New Design For Manufacturability Coalition Forms

Sept. 19, 2007
Will address issue facing semiconductor industry

Cadence, Freescale Semiconductor, IBM, Ponte Solutions, Samsung, Sagantec, ST Microelectronics and Texas Instruments are the founding members of the the Design For Manufacturability Coalition (DFMC), as announced on Sept. 19 ,by Silicon Integration Initiative (Si2).

Si2 is an organization of semiconductor, systems, EDA and manufacturing companies focused on improving the way integrated circuits are designed and manufactured in order to speed time-to-market, reduce costs and meet the challenges of sub-micron design.

"Design for manufacturability by its very nature is a broad interdisciplinary science involving many aspects of chip design and manufacturing," says Lars Liebmann of IBM Semiconductor Research and Development Center. "Defining precise terminology and open interface standards is vital to exploiting the technical achievements made in DFM to date. IBM is looking to the DFMC to architect the infrastructure necessary to help us and our partners leverage DFM's full potential."
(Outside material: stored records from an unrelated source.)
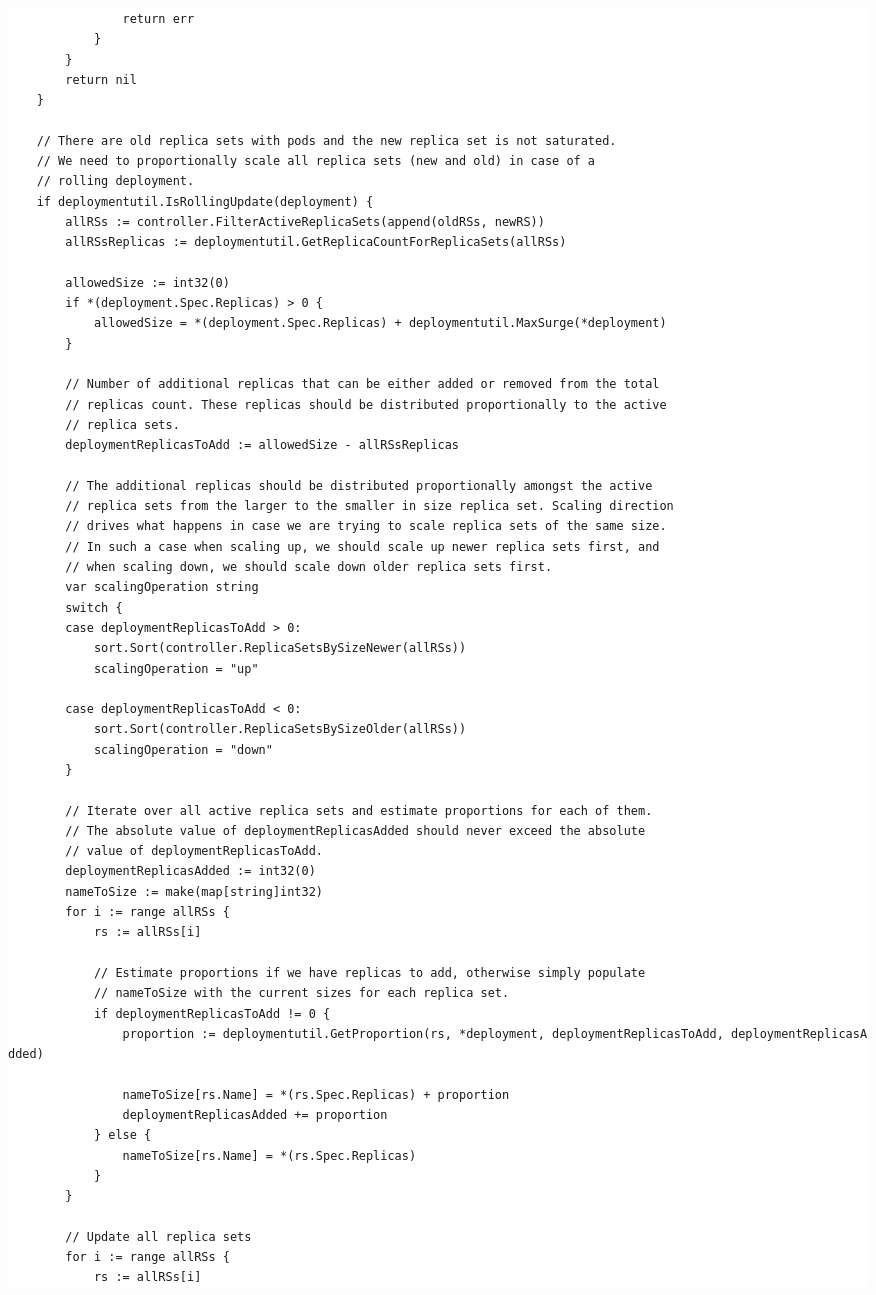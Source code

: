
 ```
				return err
			}
		}
		return nil
	}

	// There are old replica sets with pods and the new replica set is not saturated.
	// We need to proportionally scale all replica sets (new and old) in case of a
	// rolling deployment.
	if deploymentutil.IsRollingUpdate(deployment) {
		allRSs := controller.FilterActiveReplicaSets(append(oldRSs, newRS))
		allRSsReplicas := deploymentutil.GetReplicaCountForReplicaSets(allRSs)

		allowedSize := int32(0)
		if *(deployment.Spec.Replicas) > 0 {
			allowedSize = *(deployment.Spec.Replicas) + deploymentutil.MaxSurge(*deployment)
		}

		// Number of additional replicas that can be either added or removed from the total
		// replicas count. These replicas should be distributed proportionally to the active
		// replica sets.
		deploymentReplicasToAdd := allowedSize - allRSsReplicas

		// The additional replicas should be distributed proportionally amongst the active
		// replica sets from the larger to the smaller in size replica set. Scaling direction
		// drives what happens in case we are trying to scale replica sets of the same size.
		// In such a case when scaling up, we should scale up newer replica sets first, and
		// when scaling down, we should scale down older replica sets first.
		var scalingOperation string
		switch {
		case deploymentReplicasToAdd > 0:
			sort.Sort(controller.ReplicaSetsBySizeNewer(allRSs))
			scalingOperation = "up"

		case deploymentReplicasToAdd < 0:
			sort.Sort(controller.ReplicaSetsBySizeOlder(allRSs))
			scalingOperation = "down"
		}

		// Iterate over all active replica sets and estimate proportions for each of them.
		// The absolute value of deploymentReplicasAdded should never exceed the absolute
		// value of deploymentReplicasToAdd.
		deploymentReplicasAdded := int32(0)
		nameToSize := make(map[string]int32)
		for i := range allRSs {
			rs := allRSs[i]

			// Estimate proportions if we have replicas to add, otherwise simply populate
			// nameToSize with the current sizes for each replica set.
			if deploymentReplicasToAdd != 0 {
				proportion := deploymentutil.GetProportion(rs, *deployment, deploymentReplicasToAdd, deploymentReplicasAdded)

				nameToSize[rs.Name] = *(rs.Spec.Replicas) + proportion
				deploymentReplicasAdded += proportion
			} else {
				nameToSize[rs.Name] = *(rs.Spec.Replicas)
			}
		}

		// Update all replica sets
		for i := range allRSs {
			rs := allRSs[i]
```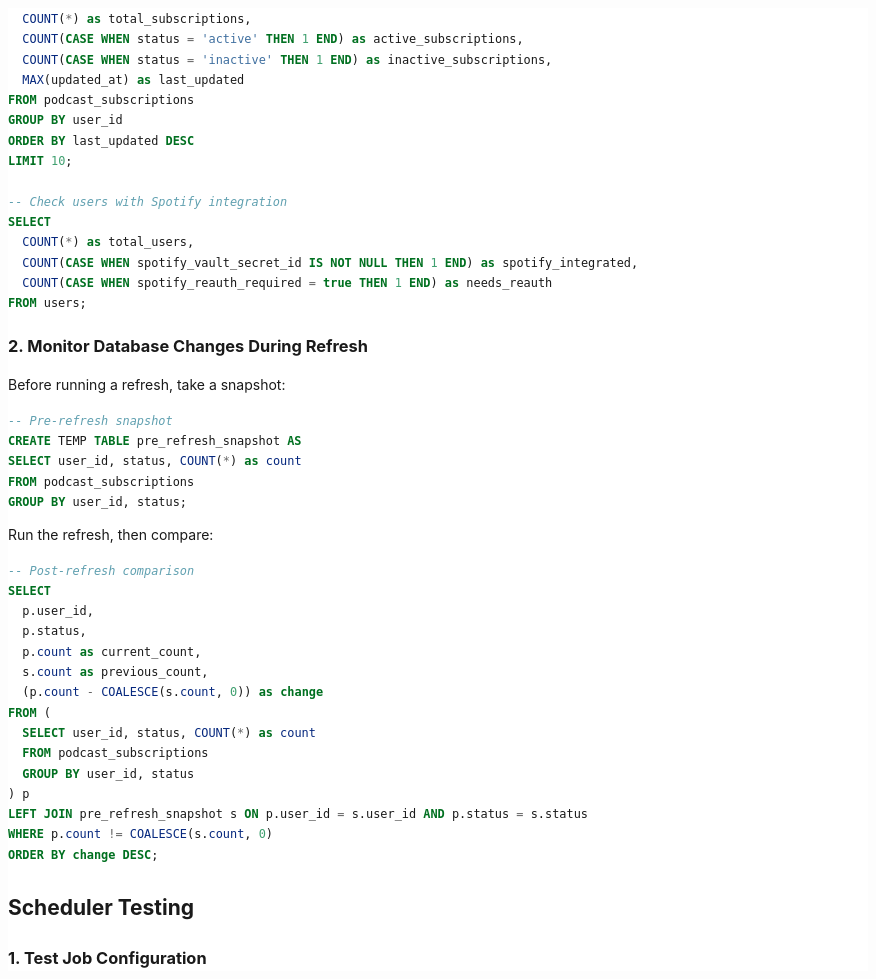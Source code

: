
 ```sql
  COUNT(*) as total_subscriptions,
  COUNT(CASE WHEN status = 'active' THEN 1 END) as active_subscriptions,
  COUNT(CASE WHEN status = 'inactive' THEN 1 END) as inactive_subscriptions,
  MAX(updated_at) as last_updated
FROM podcast_subscriptions 
GROUP BY user_id 
ORDER BY last_updated DESC 
LIMIT 10;

-- Check users with Spotify integration
SELECT 
  COUNT(*) as total_users,
  COUNT(CASE WHEN spotify_vault_secret_id IS NOT NULL THEN 1 END) as spotify_integrated,
  COUNT(CASE WHEN spotify_reauth_required = true THEN 1 END) as needs_reauth
FROM users;
```

### **2. Monitor Database Changes During Refresh**

Before running a refresh, take a snapshot:

```sql
-- Pre-refresh snapshot
CREATE TEMP TABLE pre_refresh_snapshot AS
SELECT user_id, status, COUNT(*) as count
FROM podcast_subscriptions 
GROUP BY user_id, status;
```

Run the refresh, then compare:

```sql
-- Post-refresh comparison
SELECT 
  p.user_id,
  p.status,
  p.count as current_count,
  s.count as previous_count,
  (p.count - COALESCE(s.count, 0)) as change
FROM (
  SELECT user_id, status, COUNT(*) as count
  FROM podcast_subscriptions 
  GROUP BY user_id, status
) p
LEFT JOIN pre_refresh_snapshot s ON p.user_id = s.user_id AND p.status = s.status
WHERE p.count != COALESCE(s.count, 0)
ORDER BY change DESC;
```

## Scheduler Testing

### **1. Test Job Configuration**
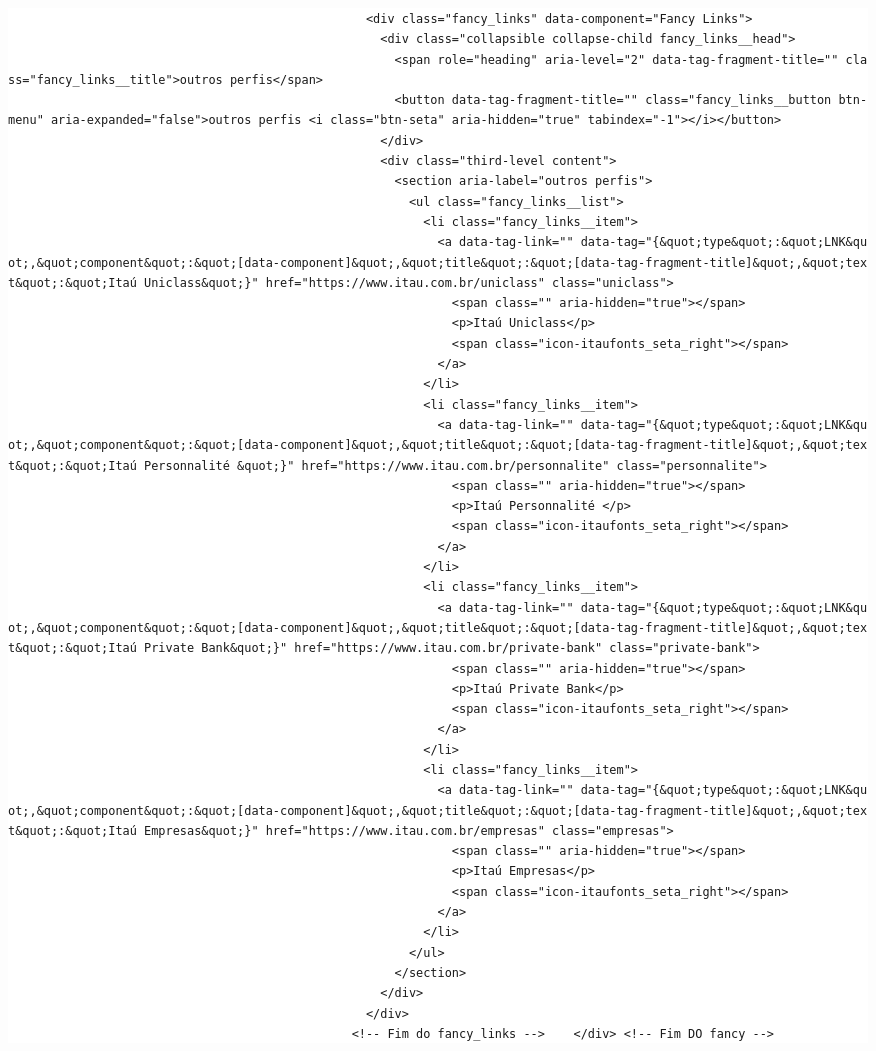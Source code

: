                                                       <div class="fancy_links" data-component="Fancy Links">
                                                        <div class="collapsible collapse-child fancy_links__head">
                                                          <span role="heading" aria-level="2" data-tag-fragment-title="" class="fancy_links__title">outros perfis</span>
                                                          <button data-tag-fragment-title="" class="fancy_links__button btn-menu" aria-expanded="false">outros perfis <i class="btn-seta" aria-hidden="true" tabindex="-1"></i></button>
                                                        </div>
                                                        <div class="third-level content">
                                                          <section aria-label="outros perfis">
                                                            <ul class="fancy_links__list">
                                                              <li class="fancy_links__item">
                                                                <a data-tag-link="" data-tag="{&quot;type&quot;:&quot;LNK&quot;,&quot;component&quot;:&quot;[data-component]&quot;,&quot;title&quot;:&quot;[data-tag-fragment-title]&quot;,&quot;text&quot;:&quot;Itaú Uniclass&quot;}" href="https://www.itau.com.br/uniclass" class="uniclass">
                                                                  <span class="" aria-hidden="true"></span>
                                                                  <p>Itaú Uniclass</p>
                                                                  <span class="icon-itaufonts_seta_right"></span>
                                                                </a>
                                                              </li>
                                                              <li class="fancy_links__item">
                                                                <a data-tag-link="" data-tag="{&quot;type&quot;:&quot;LNK&quot;,&quot;component&quot;:&quot;[data-component]&quot;,&quot;title&quot;:&quot;[data-tag-fragment-title]&quot;,&quot;text&quot;:&quot;Itaú Personnalité &quot;}" href="https://www.itau.com.br/personnalite" class="personnalite">
                                                                  <span class="" aria-hidden="true"></span>
                                                                  <p>Itaú Personnalité </p>
                                                                  <span class="icon-itaufonts_seta_right"></span>
                                                                </a>
                                                              </li>
                                                              <li class="fancy_links__item">
                                                                <a data-tag-link="" data-tag="{&quot;type&quot;:&quot;LNK&quot;,&quot;component&quot;:&quot;[data-component]&quot;,&quot;title&quot;:&quot;[data-tag-fragment-title]&quot;,&quot;text&quot;:&quot;Itaú Private Bank&quot;}" href="https://www.itau.com.br/private-bank" class="private-bank">
                                                                  <span class="" aria-hidden="true"></span>
                                                                  <p>Itaú Private Bank</p>
                                                                  <span class="icon-itaufonts_seta_right"></span>
                                                                </a>
                                                              </li>
                                                              <li class="fancy_links__item">
                                                                <a data-tag-link="" data-tag="{&quot;type&quot;:&quot;LNK&quot;,&quot;component&quot;:&quot;[data-component]&quot;,&quot;title&quot;:&quot;[data-tag-fragment-title]&quot;,&quot;text&quot;:&quot;Itaú Empresas&quot;}" href="https://www.itau.com.br/empresas" class="empresas">
                                                                  <span class="" aria-hidden="true"></span>
                                                                  <p>Itaú Empresas</p>
                                                                  <span class="icon-itaufonts_seta_right"></span>
                                                                </a>
                                                              </li>
                                                            </ul>
                                                          </section>
                                                        </div>
                                                      </div>
                                                    <!-- Fim do fancy_links -->    </div> <!-- Fim DO fancy --> 
                                        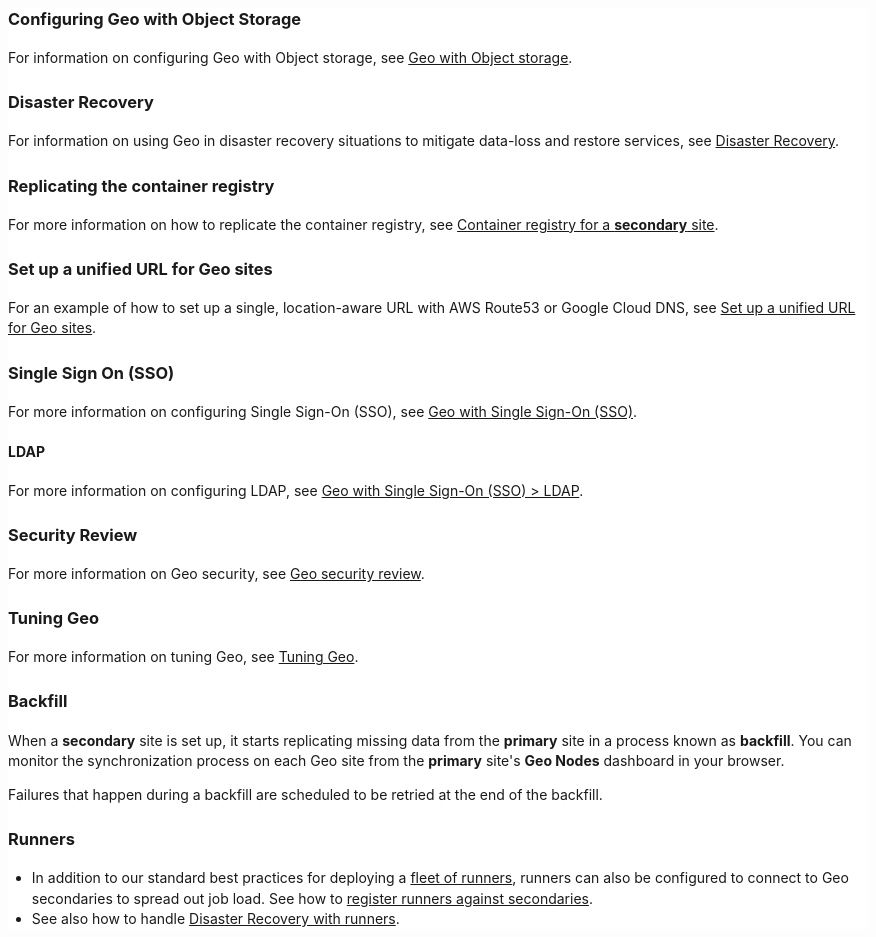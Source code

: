 ### Configuring Geo with Object Storage

For information on configuring Geo with Object storage, see [Geo with Object storage](replication/object_storage.md).

### Disaster Recovery

For information on using Geo in disaster recovery situations to mitigate data-loss and restore services, see [Disaster Recovery](disaster_recovery/index.md).

### Replicating the container registry

For more information on how to replicate the container registry, see [Container registry for a **secondary** site](replication/container_registry.md).

### Set up a unified URL for Geo sites

For an example of how to set up a single, location-aware URL with AWS Route53 or Google Cloud DNS, see [Set up a unified URL for Geo sites](secondary_proxy/index.md#set-up-a-unified-url-for-geo-sites).

### Single Sign On (SSO)

For more information on configuring Single Sign-On (SSO), see [Geo with Single Sign-On (SSO)](replication/single_sign_on.md).

#### LDAP

For more information on configuring LDAP, see [Geo with Single Sign-On (SSO) > LDAP](replication/single_sign_on.md#ldap).

### Security Review

For more information on Geo security, see [Geo security review](replication/security_review.md).

### Tuning Geo

For more information on tuning Geo, see [Tuning Geo](replication/tuning.md).

### Backfill

When a **secondary** site is set up, it starts replicating missing data from
the **primary** site in a process known as **backfill**. You can monitor the
synchronization process on each Geo site from the **primary** site's **Geo Nodes**
dashboard in your browser.

Failures that happen during a backfill are scheduled to be retried at the end
of the backfill.

### Runners

- In addition to our standard best practices for deploying a [fleet of runners](https://docs.gitlab.com/runner/fleet_scaling/index.html), runners can also be configured to connect to Geo secondaries to spread out job load. See how to [register runners against secondaries](secondary_proxy/runners.md).
- See also how to handle [Disaster Recovery with runners](disaster_recovery/planned_failover.md#runner-failover).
The DFMC was formed to address that issues that semiconductor manufacturers face due to the fact that semiconductor features are shrinking in size and pitch and it becomes a challenge to manufacturing them at acceptable yields increases dramatically." New materials, new processes, new equipment are being employed to challenge the laws of physics and are pushing the limits of known manufacturing science. More and more, manufacturing cycles and yield must be considered as an integral part of design of the library elements and the IC as a whole. IC production must become a collaborative effort across the disaggregated supply chain where business partners can share knowledge in a trusted environment - -an integrated enterp, " said Si2 in a statement.

"Today, DFM is where Signal Integrity was 5 years ago," says Jake Buurma, Si2's vice president. "Now SI is an integral part of the design flow and you can predict when you'll have crosstalk convergence. But you can't do that with DFM. If you have a DFM problem there is no easy way to converge so you miss the tapeout date and everyone loses. The biggest losers are the End User and the Silicon Foundry since the product will be late or be."